Barrett Trotter is not Cam Newton, we all agree, but if he is the one who should lead the offense, shouldn't he be expected to put up much better numbers than he is doing? Not all of his passes are being dropped, and at times it appears he is taking too long to make reads. 

Perhaps Trotter's inconsistent play comes from the fact that he has not played in three years. In 2007, as a high school quarterback at Briarwood Christian in Birmingham, Alabama, Trotter set state records with his play, throwing 3,086 yards and 42 touchdowns. Back then, Trotter's passing yards per game averaged just over 23, but now at Auburn in 2011 things are not as good.

Lately, freshman quarterback Kiehl Frazier has energized the crowds with his play and when he has entered games this season, he has certainly reminded everyone of what Auburn had last season. Unfortunately, Kiehl Frazier is incomplete because he is inexperienced and does not yet know how to run the entire offense with confident ability. With each passing week his ability will grow, and although many Auburn fans want to see the future right now, Auburn will do better behind Barrett Trotter or backup Clint Mosley.
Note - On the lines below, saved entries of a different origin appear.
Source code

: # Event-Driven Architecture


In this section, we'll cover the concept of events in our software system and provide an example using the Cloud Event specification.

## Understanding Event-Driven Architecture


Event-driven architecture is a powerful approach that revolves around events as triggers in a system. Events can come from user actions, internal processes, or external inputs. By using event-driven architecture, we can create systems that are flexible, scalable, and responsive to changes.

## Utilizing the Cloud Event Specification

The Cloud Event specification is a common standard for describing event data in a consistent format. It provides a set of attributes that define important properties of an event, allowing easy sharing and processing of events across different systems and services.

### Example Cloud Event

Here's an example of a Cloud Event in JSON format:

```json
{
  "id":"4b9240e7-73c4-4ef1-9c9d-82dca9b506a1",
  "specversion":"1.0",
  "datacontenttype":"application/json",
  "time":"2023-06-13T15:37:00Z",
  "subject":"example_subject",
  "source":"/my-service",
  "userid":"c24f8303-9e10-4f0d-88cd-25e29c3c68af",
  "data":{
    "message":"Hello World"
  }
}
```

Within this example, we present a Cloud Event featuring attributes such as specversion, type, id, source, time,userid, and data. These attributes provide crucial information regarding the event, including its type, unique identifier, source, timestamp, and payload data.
Third String QB, Kiehl Frazier
Third String QB, Kiehl FrazierStreeter Lecka/Getty Images

All I know about Mosley is that he is the second-string quarterback and that he was very upset the day coach Gene Chizik handed the starting quarterback job to Barrett Trotter. Mosley's reaction alone on that day tells me that he thought he should have received the job. At the beginning of the season, the Auburn coaches always insisted that each quarterback played and competed about as good as the other, and that Trotter was chosen over Mosley because of his leadership ability. 



Now, we are six games into the season with six games remaining. It is surely evident that Auburn is not going to win the SEC this season, or a national championship for that matter. Auburn will definitely play in a bowl at the end of the year but unless there is better and more consistent play from the Auburn quarterback, it may not be too special.

On the other hand, the Tigers realistically have a chance to win eight or nine games this year. Okay...perhaps nine is stretching it a little...or a lot, but maybe not if the gap at quarterback will close a wee bit to what it was like in 2011 with Cam Newton. 

No one expects any of Auburn's current quarterbacks to be Cam Newton. We know that he is gone. On the same hand, we the Auburn family, do expect the coaches to evaluate the team and to make the right choice at every position, including quarterback, for the next six games.

So far, Auburn quarterbacks have thrown nine touchdown passes and 10 interceptions. One of those stats needs to go way up and the other needs to decline drastically. Granted, two of the interceptions accounted for were thrown by a backup wide receiver in the Wildcat formation or either during a trick play. Nonetheless, Auburn must have exceptionally better play from its quarterback from here forward.

If Trotter is the man, so be it. But if he fails, perhaps it is time to try Clint Mosley. If Mosley should fail, well then I guess the coaches may as well put in the future, Kiehl Frazier, and let him develop in the now.

Like all gaps, they eventually get filled. The gap at Auburn quarterback left by Heisman Trophy winner Cam Newton will eventually get filled as well. Whether or not that will be in 2011 is the question!